● **Work to complete**: Keep the wording of each record exactly the same when you repeat it, and leave out pictures.

*** Available records ***

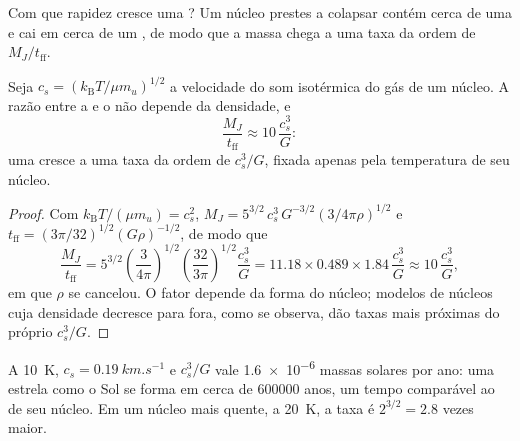 Com que rapidez cresce uma ? Um núcleo prestes a colapsar contém cerca de uma 
e cai em cerca de um , de modo que a massa chega a uma taxa da ordem de
$M_J/t_{\mathrm{ff}}$.

\begin{proposition}
\label{prop:b2:ism-star-formation:accretion}
Seja $c_s = (k_{\mathrm B}T/\mu m_u)^{1/2}$ a velocidade do som isotérmica
do gás de um núcleo. A razão entre a  e o  não
depende da densidade, e
\[
  \frac{M_J}{t_{\mathrm{ff}}} \approx 10\,\frac{c_s^3}{G}:
\]
uma  cresce a uma taxa da ordem de $c_s^3/G$, fixada apenas pela temperatura de seu
núcleo.
\end{proposition}

\begin{proof}
Com $k_{\mathrm B}T/(\mu m_u) = c_s^2$, $M_J = 5^{3/2}\,c_s^3\,G^{-3/2}
(3/4\pi\rho)^{1/2}$ e $t_{\mathrm{ff}} = (3\pi/32)^{1/2}(G\rho)^{-1/2}$, de modo que
\[
  \frac{M_J}{t_{\mathrm{ff}}} = 5^{3/2}\left(\frac{3}{4\pi}\right)^{1/2}
  \left(\frac{32}{3\pi}\right)^{1/2}\frac{c_s^3}{G}
  = 11.18\times0.489\times1.84\,\frac{c_s^3}{G} \approx 10\,\frac{c_s^3}{G},
\]
em que $\rho$ se cancelou. O fator depende da forma do núcleo;
modelos de núcleos cuja densidade decresce para fora, como se observa, dão taxas
mais próximas do próprio $c_s^3/G$.
\end{proof}

A \qty{10}{K}, $c_s = \qty{0.19}{km.s^{-1}}$ e $c_s^3/G$ vale
\num{1.6e-6} massas solares por ano: uma estrela como o Sol se forma em cerca de
\num{600000} anos, um tempo comparável ao  de seu núcleo.
Em um núcleo mais quente, a \qty{20}{K}, a taxa é $2^{3/2} = 2.8$ vezes maior.

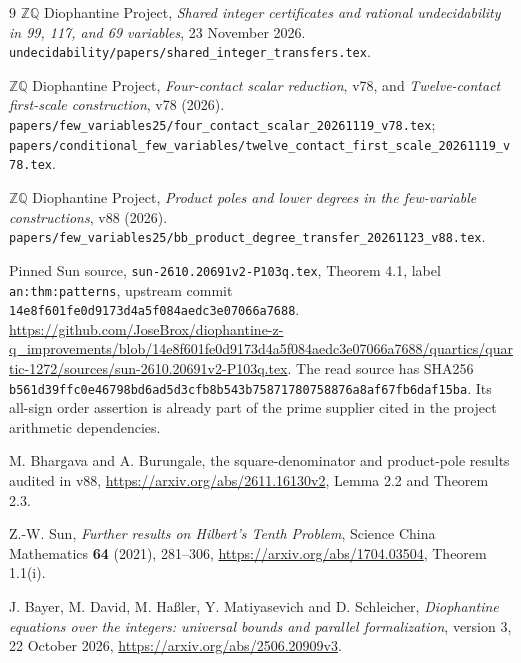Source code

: \documentclass[11pt]{article}
\begin{document}
\begin{thebibliography}{9}
\(\mathbb Z\mathbb Q\) Diophantine Project,
\emph{Shared integer certificates and rational undecidability in
99, 117, and 69 variables}, 23 November 2026.
\nolinkurl{undecidability/papers/shared_integer_transfers.tex}.

\(\mathbb Z\mathbb Q\) Diophantine Project,
\emph{Four-contact scalar reduction}, v78, and
\emph{Twelve-contact first-scale construction}, v78 (2026).
\nolinkurl{papers/few_variables25/four_contact_scalar_20261119_v78.tex};
\nolinkurl{papers/conditional_few_variables/twelve_contact_first_scale_20261119_v78.tex}.

\(\mathbb Z\mathbb Q\) Diophantine Project,
\emph{Product poles and lower degrees in the few-variable
constructions}, v88 (2026).
\nolinkurl{papers/few_variables25/bb_product_degree_transfer_20261123_v88.tex}.

Pinned Sun source, \texttt{sun-2610.20691v2-P103q.tex},
Theorem 4.1, label \texttt{an:thm:patterns}, upstream commit
\texttt{14e8f601fe0d9173d4a5f084aedc3e07066a7688}.
\url{https://github.com/JoseBrox/diophantine-z-q_improvements/blob/14e8f601fe0d9173d4a5f084aedc3e07066a7688/quartics/quartic-1272/sources/sun-2610.20691v2-P103q.tex}.
The read source has SHA256
\nolinkurl{b561d39ffc0e46798bd6ad5d3cfb8b543b75871780758876a8af67fb6daf15ba}.
Its all-sign order assertion is already part of the prime supplier
cited in the project arithmetic dependencies.

M. Bhargava and A. Burungale, the square-denominator and
product-pole results audited in v88,
\url{https://arxiv.org/abs/2611.16130v2},
Lemma 2.2 and Theorem 2.3.

Z.-W. Sun, \emph{Further results on Hilbert's Tenth Problem},
Science China Mathematics \textbf{64} (2021), 281--306,
\url{https://arxiv.org/abs/1704.03504}, Theorem 1.1(i).

J. Bayer, M. David, M. Ha{\ss}ler, Y. Matiyasevich and
D. Schleicher,
\emph{Diophantine equations over the integers: universal
bounds and parallel formalization}, version 3, 22 October 2026,
\url{https://arxiv.org/abs/2506.20909v3}.
\end{thebibliography}
\end{document}

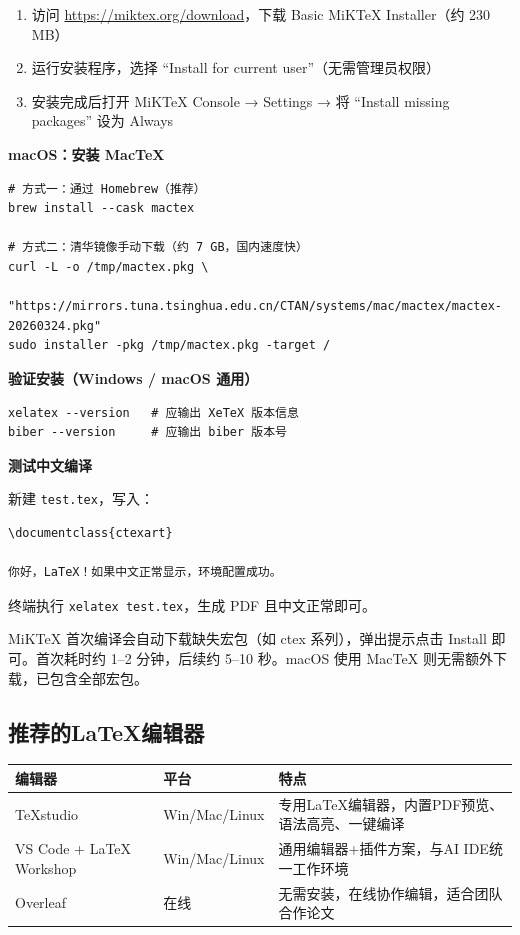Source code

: \begin{enumerate}[leftmargin=2em]
  \item 访问 \url{https://miktex.org/download}，下载 Basic MiKTeX Installer（约 230 MB）
  \item 运行安装程序，选择 ``Install for current user''（无需管理员权限）
  \item 安装完成后打开 MiKTeX Console → Settings → 将 ``Install missing packages'' 设为 Always
\end{enumerate}

\textbf{macOS：安装 MacTeX}

\begin{lstlisting}[style=shell]
# 方式一：通过 Homebrew（推荐）
brew install --cask mactex

# 方式二：清华镜像手动下载（约 7 GB，国内速度快）
curl -L -o /tmp/mactex.pkg \
  "https://mirrors.tuna.tsinghua.edu.cn/CTAN/systems/mac/mactex/mactex-20260324.pkg"
sudo installer -pkg /tmp/mactex.pkg -target /
\end{lstlisting}

\textbf{验证安装（Windows / macOS 通用）}

\begin{lstlisting}[style=shell]
xelatex --version   # 应输出 XeTeX 版本信息
biber --version     # 应输出 biber 版本号
\end{lstlisting}

\textbf{测试中文编译}

新建 \texttt{test.tex}，写入：

\begin{lstlisting}
\documentclass{ctexart}

你好，LaTeX！如果中文正常显示，环境配置成功。

\end{lstlisting}

终端执行 \texttt{xelatex test.tex}，生成 PDF 且中文正常即可。

\begin{notebox}[首次编译提示]
MiKTeX 首次编译会自动下载缺失宏包（如 ctex 系列），弹出提示点击 Install 即可。首次耗时约 1--2 分钟，后续约 5--10 秒。macOS 使用 MacTeX 则无需额外下载，已包含全部宏包。
\end{notebox}

\subsection{推荐的LaTeX编辑器}

\begin{table}[H]
\centering
\begin{tabular}{llp{5cm}}
\toprule
\textbf{编辑器} & \textbf{平台} & \textbf{特点} \\
\midrule
TeXstudio & Win/Mac/Linux & 专用LaTeX编辑器，内置PDF预览、语法高亮、一键编译 \\
VS Code + LaTeX Workshop & Win/Mac/Linux & 通用编辑器+插件方案，与AI IDE统一工作环境 \\
Overleaf & 在线 & 无需安装，在线协作编辑，适合团队合作论文 \\
\bottomrule
\end{tabular}
\end{table}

*** End of Available records ***

● **Finished task**:
 Com que rapidez cresce uma ? Um núcleo prestes a colapsar contém cerca de uma 
e cai em cerca de um , de modo que a massa chega a uma taxa da ordem de
$M_J/t_{\mathrm{ff}}$.

\begin{proposition}
\label{prop:b2:ism-star-formation:accretion}
Seja $c_s = (k_{\mathrm B}T/\mu m_u)^{1/2}$ a velocidade do som isotérmica
do gás de um núcleo. A razão entre a  e o  não
depende da densidade, e
\[
  \frac{M_J}{t_{\mathrm{ff}}} \approx 10\,\frac{c_s^3}{G}:
\]
uma  cresce a uma taxa da ordem de $c_s^3/G$, fixada apenas pela temperatura de seu
núcleo.
\end{proposition}

\begin{proof}
Com $k_{\mathrm B}T/(\mu m_u) = c_s^2$, $M_J = 5^{3/2}\,c_s^3\,G^{-3/2}
(3/4\pi\rho)^{1/2}$ e $t_{\mathrm{ff}} = (3\pi/32)^{1/2}(G\rho)^{-1/2}$, de modo que
\[
  \frac{M_J}{t_{\mathrm{ff}}} = 5^{3/2}\left(\frac{3}{4\pi}\right)^{1/2}
  \left(\frac{32}{3\pi}\right)^{1/2}\frac{c_s^3}{G}
  = 11.18\times0.489\times1.84\,\frac{c_s^3}{G} \approx 10\,\frac{c_s^3}{G},
\]
em que $\rho$ se cancelou. O fator depende da forma do núcleo;
modelos de núcleos cuja densidade decresce para fora, como se observa, dão taxas
mais próximas do próprio $c_s^3/G$.
\end{proof}

A \qty{10}{K}, $c_s = \qty{0.19}{km.s^{-1}}$ e $c_s^3/G$ vale
\num{1.6e-6} massas solares por ano: uma estrela como o Sol se forma em cerca de
\num{600000} anos, um tempo comparável ao  de seu núcleo.
Em um núcleo mais quente, a \qty{20}{K}, a taxa é $2^{3/2} = 2.8$ vezes maior.

Source code

: \documentclass[11pt]{article}
\begin{document}
\begin{thebibliography}{9}
\(\mathbb Z\mathbb Q\) Diophantine Project,
\emph{Shared integer certificates and rational undecidability in
99, 117, and 69 variables}, 23 November 2026.
\nolinkurl{undecidability/papers/shared_integer_transfers.tex}.

\(\mathbb Z\mathbb Q\) Diophantine Project,
\emph{Four-contact scalar reduction}, v78, and
\emph{Twelve-contact first-scale construction}, v78 (2026).
\nolinkurl{papers/few_variables25/four_contact_scalar_20261119_v78.tex};
\nolinkurl{papers/conditional_few_variables/twelve_contact_first_scale_20261119_v78.tex}.

\(\mathbb Z\mathbb Q\) Diophantine Project,
\emph{Product poles and lower degrees in the few-variable
constructions}, v88 (2026).
\nolinkurl{papers/few_variables25/bb_product_degree_transfer_20261123_v88.tex}.

Pinned Sun source, \texttt{sun-2610.20691v2-P103q.tex},
Theorem 4.1, label \texttt{an:thm:patterns}, upstream commit
\texttt{14e8f601fe0d9173d4a5f084aedc3e07066a7688}.
\url{https://github.com/JoseBrox/diophantine-z-q_improvements/blob/14e8f601fe0d9173d4a5f084aedc3e07066a7688/quartics/quartic-1272/sources/sun-2610.20691v2-P103q.tex}.
The read source has SHA256
\nolinkurl{b561d39ffc0e46798bd6ad5d3cfb8b543b75871780758876a8af67fb6daf15ba}.
Its all-sign order assertion is already part of the prime supplier
cited in the project arithmetic dependencies.

M. Bhargava and A. Burungale, the square-denominator and
product-pole results audited in v88,
\url{https://arxiv.org/abs/2611.16130v2},
Lemma 2.2 and Theorem 2.3.

Z.-W. Sun, \emph{Further results on Hilbert's Tenth Problem},
Science China Mathematics \textbf{64} (2021), 281--306,
\url{https://arxiv.org/abs/1704.03504}, Theorem 1.1(i).

J. Bayer, M. David, M. Ha{\ss}ler, Y. Matiyasevich and
D. Schleicher,
\emph{Diophantine equations over the integers: universal
bounds and parallel formalization}, version 3, 22 October 2026,
\url{https://arxiv.org/abs/2506.20909v3}.
\end{thebibliography}
\end{document}

Source code

: \begin{enumerate}[leftmargin=2em]
  \item 访问 \url{https://miktex.org/download}，下载 Basic MiKTeX Installer（约 230 MB）
  \item 运行安装程序，选择 ``Install for current user''（无需管理员权限）
  \item 安装完成后打开 MiKTeX Console → Settings → 将 ``Install missing packages'' 设为 Always
\end{enumerate}

\textbf{macOS：安装 MacTeX}

\begin{lstlisting}[style=shell]
# 方式一：通过 Homebrew（推荐）
brew install --cask mactex

# 方式二：清华镜像手动下载（约 7 GB，国内速度快）
curl -L -o /tmp/mactex.pkg \
  "https://mirrors.tuna.tsinghua.edu.cn/CTAN/systems/mac/mactex/mactex-20260324.pkg"
sudo installer -pkg /tmp/mactex.pkg -target /
\end{lstlisting}

\textbf{验证安装（Windows / macOS 通用）}

\begin{lstlisting}[style=shell]
xelatex --version   # 应输出 XeTeX 版本信息
biber --version     # 应输出 biber 版本号
\end{lstlisting}

\textbf{测试中文编译}

新建 \texttt{test.tex}，写入：

\begin{lstlisting}
\documentclass{ctexart}

你好，LaTeX！如果中文正常显示，环境配置成功。

\end{lstlisting}

终端执行 \texttt{xelatex test.tex}，生成 PDF 且中文正常即可。

\begin{notebox}[首次编译提示]
MiKTeX 首次编译会自动下载缺失宏包（如 ctex 系列），弹出提示点击 Install 即可。首次耗时约 1--2 分钟，后续约 5--10 秒。macOS 使用 MacTeX 则无需额外下载，已包含全部宏包。
\end{notebox}

\subsection{推荐的LaTeX编辑器}

\begin{table}[H]
\centering
\begin{tabular}{llp{5cm}}
\toprule
\textbf{编辑器} & \textbf{平台} & \textbf{特点} \\
\midrule
TeXstudio & Win/Mac/Linux & 专用LaTeX编辑器，内置PDF预览、语法高亮、一键编译 \\
VS Code + LaTeX Workshop & Win/Mac/Linux & 通用编辑器+插件方案，与AI IDE统一工作环境 \\
Overleaf & 在线 & 无需安装，在线协作编辑，适合团队合作论文 \\
\bottomrule
\end{tabular}
\end{table}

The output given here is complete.